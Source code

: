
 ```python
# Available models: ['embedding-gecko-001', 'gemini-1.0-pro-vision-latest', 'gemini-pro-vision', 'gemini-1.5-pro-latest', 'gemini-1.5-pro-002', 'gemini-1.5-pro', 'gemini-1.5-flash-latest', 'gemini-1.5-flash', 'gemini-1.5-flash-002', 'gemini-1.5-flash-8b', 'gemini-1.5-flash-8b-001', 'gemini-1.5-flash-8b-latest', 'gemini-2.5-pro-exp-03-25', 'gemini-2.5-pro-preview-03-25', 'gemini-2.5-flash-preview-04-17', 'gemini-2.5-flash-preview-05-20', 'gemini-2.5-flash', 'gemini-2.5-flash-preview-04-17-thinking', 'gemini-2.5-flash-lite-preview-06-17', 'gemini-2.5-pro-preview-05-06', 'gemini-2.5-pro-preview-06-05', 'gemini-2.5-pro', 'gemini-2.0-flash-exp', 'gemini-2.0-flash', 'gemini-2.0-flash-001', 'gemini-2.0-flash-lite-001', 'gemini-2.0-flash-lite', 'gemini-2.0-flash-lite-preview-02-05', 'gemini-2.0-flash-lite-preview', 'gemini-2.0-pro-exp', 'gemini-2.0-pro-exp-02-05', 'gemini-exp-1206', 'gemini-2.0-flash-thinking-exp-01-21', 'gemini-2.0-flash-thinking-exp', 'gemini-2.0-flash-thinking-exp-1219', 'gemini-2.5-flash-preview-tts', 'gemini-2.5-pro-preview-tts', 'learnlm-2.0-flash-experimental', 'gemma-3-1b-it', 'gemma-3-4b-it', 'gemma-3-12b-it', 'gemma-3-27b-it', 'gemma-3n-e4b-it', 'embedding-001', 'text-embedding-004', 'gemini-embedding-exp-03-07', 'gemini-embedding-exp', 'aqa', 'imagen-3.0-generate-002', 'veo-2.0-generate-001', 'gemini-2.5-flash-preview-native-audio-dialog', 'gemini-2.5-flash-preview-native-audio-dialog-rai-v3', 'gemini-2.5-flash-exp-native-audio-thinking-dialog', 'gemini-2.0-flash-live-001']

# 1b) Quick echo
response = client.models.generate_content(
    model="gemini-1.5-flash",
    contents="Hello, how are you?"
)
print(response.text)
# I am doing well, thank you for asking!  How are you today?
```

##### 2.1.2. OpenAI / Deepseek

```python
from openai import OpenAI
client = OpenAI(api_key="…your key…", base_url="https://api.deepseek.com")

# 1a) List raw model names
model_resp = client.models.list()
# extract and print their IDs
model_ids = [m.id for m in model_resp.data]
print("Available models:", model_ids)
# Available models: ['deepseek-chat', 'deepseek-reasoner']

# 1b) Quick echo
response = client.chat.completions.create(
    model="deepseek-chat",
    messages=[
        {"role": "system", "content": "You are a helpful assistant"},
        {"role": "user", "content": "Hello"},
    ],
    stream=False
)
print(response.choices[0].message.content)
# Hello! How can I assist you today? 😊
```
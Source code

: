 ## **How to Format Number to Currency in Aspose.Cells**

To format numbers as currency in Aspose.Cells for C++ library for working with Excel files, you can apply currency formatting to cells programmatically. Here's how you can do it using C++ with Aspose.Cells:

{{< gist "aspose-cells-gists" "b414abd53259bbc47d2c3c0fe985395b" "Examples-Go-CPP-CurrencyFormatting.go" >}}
________________________
■ **Task description**
Read the data above. Pull out each line in which the string "today" appears.

■ **Exercise solution**
# I am doing well, thank you for asking!  How are you today?
# Hello! How can I assist you today? 😊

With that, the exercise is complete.